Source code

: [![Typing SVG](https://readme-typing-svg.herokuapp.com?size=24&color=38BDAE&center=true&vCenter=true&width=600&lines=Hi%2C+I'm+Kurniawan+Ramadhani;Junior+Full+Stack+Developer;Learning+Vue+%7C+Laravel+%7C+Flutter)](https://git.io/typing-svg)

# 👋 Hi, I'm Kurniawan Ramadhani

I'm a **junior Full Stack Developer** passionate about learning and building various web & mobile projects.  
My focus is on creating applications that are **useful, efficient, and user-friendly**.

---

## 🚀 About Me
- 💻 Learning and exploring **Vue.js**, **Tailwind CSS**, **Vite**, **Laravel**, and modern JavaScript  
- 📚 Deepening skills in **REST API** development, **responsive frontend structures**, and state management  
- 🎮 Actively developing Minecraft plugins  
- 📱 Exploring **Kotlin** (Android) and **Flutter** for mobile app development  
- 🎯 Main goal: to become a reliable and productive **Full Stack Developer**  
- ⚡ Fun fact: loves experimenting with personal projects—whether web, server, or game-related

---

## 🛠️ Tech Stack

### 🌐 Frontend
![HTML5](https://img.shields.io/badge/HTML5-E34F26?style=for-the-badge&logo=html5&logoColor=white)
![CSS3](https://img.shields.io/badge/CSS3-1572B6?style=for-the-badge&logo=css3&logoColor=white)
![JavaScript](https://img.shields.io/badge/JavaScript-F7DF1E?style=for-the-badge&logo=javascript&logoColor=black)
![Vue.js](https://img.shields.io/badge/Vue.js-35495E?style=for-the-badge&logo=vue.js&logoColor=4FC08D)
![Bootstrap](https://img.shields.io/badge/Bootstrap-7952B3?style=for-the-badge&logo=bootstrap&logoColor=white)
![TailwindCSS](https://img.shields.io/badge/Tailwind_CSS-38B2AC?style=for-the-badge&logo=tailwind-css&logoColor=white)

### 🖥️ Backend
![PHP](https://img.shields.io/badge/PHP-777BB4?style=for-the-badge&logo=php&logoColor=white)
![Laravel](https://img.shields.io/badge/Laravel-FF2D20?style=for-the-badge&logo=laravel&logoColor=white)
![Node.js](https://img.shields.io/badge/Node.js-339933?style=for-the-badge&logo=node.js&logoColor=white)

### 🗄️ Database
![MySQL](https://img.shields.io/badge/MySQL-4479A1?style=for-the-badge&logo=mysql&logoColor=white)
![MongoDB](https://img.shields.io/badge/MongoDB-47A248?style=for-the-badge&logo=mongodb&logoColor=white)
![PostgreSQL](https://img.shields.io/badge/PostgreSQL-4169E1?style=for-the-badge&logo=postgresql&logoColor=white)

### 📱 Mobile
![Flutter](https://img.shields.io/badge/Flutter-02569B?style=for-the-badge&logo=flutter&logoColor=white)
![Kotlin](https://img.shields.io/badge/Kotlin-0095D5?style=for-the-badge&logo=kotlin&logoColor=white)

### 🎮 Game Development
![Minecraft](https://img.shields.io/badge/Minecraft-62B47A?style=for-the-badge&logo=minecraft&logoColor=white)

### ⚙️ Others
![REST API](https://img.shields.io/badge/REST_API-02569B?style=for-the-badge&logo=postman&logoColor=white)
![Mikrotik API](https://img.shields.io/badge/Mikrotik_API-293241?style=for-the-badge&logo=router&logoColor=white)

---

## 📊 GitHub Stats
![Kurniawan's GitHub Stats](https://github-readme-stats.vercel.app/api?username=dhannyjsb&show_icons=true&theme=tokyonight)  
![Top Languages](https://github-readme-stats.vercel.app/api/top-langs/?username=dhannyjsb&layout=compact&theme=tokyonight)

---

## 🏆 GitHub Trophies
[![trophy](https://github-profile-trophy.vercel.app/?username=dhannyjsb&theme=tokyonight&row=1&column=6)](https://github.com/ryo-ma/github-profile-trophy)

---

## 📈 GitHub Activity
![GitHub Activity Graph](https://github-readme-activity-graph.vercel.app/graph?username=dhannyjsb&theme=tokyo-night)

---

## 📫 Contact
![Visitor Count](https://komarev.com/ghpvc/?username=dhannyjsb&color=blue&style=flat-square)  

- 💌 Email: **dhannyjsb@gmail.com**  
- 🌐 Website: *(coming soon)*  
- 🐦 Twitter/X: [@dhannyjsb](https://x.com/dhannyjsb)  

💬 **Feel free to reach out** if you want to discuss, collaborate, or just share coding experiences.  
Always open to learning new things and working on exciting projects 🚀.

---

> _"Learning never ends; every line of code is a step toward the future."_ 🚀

ASSIGNMENT:
Retype the first line of the entries and every line after it, please, through the line that contains "## 🚀 About Me". Add nothing.

RESPONSE BELOW:
Source code

: [![Typing SVG](https://readme-typing-svg.herokuapp.com?size=24&color=38BDAE&center=true&vCenter=true&width=600&lines=Hi%2C+I'm+Kurniawan+Ramadhani;Junior+Full+Stack+Developer;Learning+Vue+%7C+Laravel+%7C+Flutter)](https://git.io/typing-svg)

# 👋 Hi, I'm Kurniawan Ramadhani

I'm a **junior Full Stack Developer** passionate about learning and building various web & mobile projects.  
My focus is on creating applications that are **useful, efficient, and user-friendly**.

---

## 🚀 About Me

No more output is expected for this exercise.